I shake my head. I feel guilty but I don’t know why. 
 
“When did you last hear from your parents?”
 
“At half-term Miss.”
 
“You’ve had no contact with them since?”
 
“My mother sent a box of biscuits a couple of weeks ago.”
 
“Ah yes biscuits.” Matron narrows her eyes and asks, “Was there any message sent with the biscuits?
 
“No Miss.” I think what is this? Some new rule not allowing notes to be sent with the Rich Tea. Have I broken the secret biscuit’s act and not even realised?
 
Matron opens her desk drawer and takes out a copy of ‘The Times’. She places it on the desk in front of me and tells me to look at it. On the front page there is a picture of my father in full military dress. I think my God he must have died.

​Then I see the headline ‘Traitor’.
​
***

I have to pack immediately, there is to be no ceremony about my leaving. Matron says that if the press track me down here, the school will be under siege, and think what that will do for its reputation. It will probably lose some of its best pupils as it is once this gets out. I ask if I can say goodbye to Diana, and Matron says through pursed lips, that she will be informed of my departure.
 
There is a letter from my mother; matron takes it from the pocket of her cardigan and hands it to me saying, “Here are your arrangements.”  Then she signals for me to leave by a flick of her wrist.
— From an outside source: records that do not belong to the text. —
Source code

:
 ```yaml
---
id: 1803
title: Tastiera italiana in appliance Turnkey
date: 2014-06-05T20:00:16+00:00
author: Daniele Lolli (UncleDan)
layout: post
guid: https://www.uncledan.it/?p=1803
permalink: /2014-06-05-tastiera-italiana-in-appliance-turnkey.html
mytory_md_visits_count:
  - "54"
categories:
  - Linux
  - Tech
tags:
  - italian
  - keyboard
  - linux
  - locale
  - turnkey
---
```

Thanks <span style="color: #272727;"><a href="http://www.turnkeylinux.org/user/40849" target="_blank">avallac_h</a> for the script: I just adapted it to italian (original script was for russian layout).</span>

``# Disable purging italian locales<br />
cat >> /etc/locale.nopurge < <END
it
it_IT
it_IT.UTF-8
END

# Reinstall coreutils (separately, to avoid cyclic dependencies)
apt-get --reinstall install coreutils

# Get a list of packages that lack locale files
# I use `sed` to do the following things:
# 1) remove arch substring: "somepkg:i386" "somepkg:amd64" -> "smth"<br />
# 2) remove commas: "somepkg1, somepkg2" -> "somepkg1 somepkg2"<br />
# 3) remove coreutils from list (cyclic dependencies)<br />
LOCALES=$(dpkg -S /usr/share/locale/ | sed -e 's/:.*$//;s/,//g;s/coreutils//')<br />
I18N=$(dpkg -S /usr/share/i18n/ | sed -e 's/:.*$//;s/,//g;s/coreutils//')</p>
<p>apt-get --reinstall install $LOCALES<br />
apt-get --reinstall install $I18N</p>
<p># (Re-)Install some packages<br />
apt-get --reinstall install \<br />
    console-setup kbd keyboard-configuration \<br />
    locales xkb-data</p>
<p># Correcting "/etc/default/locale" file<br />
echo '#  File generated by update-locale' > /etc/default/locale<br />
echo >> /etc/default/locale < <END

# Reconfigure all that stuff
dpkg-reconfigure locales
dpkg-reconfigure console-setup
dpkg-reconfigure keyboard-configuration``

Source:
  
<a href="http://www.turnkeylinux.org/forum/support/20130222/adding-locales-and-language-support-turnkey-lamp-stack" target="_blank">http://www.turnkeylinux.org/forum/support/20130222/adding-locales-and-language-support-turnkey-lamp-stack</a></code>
My feeling of guilt intensifies, or is it shame, but I’m not quite sure whom it is that I’m ashamed of. My father, for betraying his country, for aiding and abetting a regime so far removed from his own ideals, and for profiting by it, or the Russians for accepting information from someone who was such a blatant capitalist. Or was the guilt and shame my own, after all hadn’t I profited too. Our whole life style had been supported by his ill-gotten gains, not just things like the house, and the car, but even my place in this school. I think it ironic that it was the communists all along who were providing me with my private education.
 
The taxi has arrived to take me to the station. Miss Bradshaw the Art mistress helps me with my suitcase.  I can feel matron’s eyes boring into my back as she watches me leave from her study window. I have left a hurried note for Diana, along with what is left of the biscuits. My mother will be meeting me from the train and we are going to be leasing a remote cottage in north Wales. Our name is to be changed to Royal to protect our identities; it is a sort of anagram of Taylor, and I think it very fitting when you consider my father is a guest at Her Majesty’s pleasure.
 
Diana found my note just in time, she comes running down the platform, as the train is about to pull away, her face flushed with the emotion and exertion.

I call to her, waving frantically from the window.

She sees me and uses what breath she has left to call back, “Remember to write.”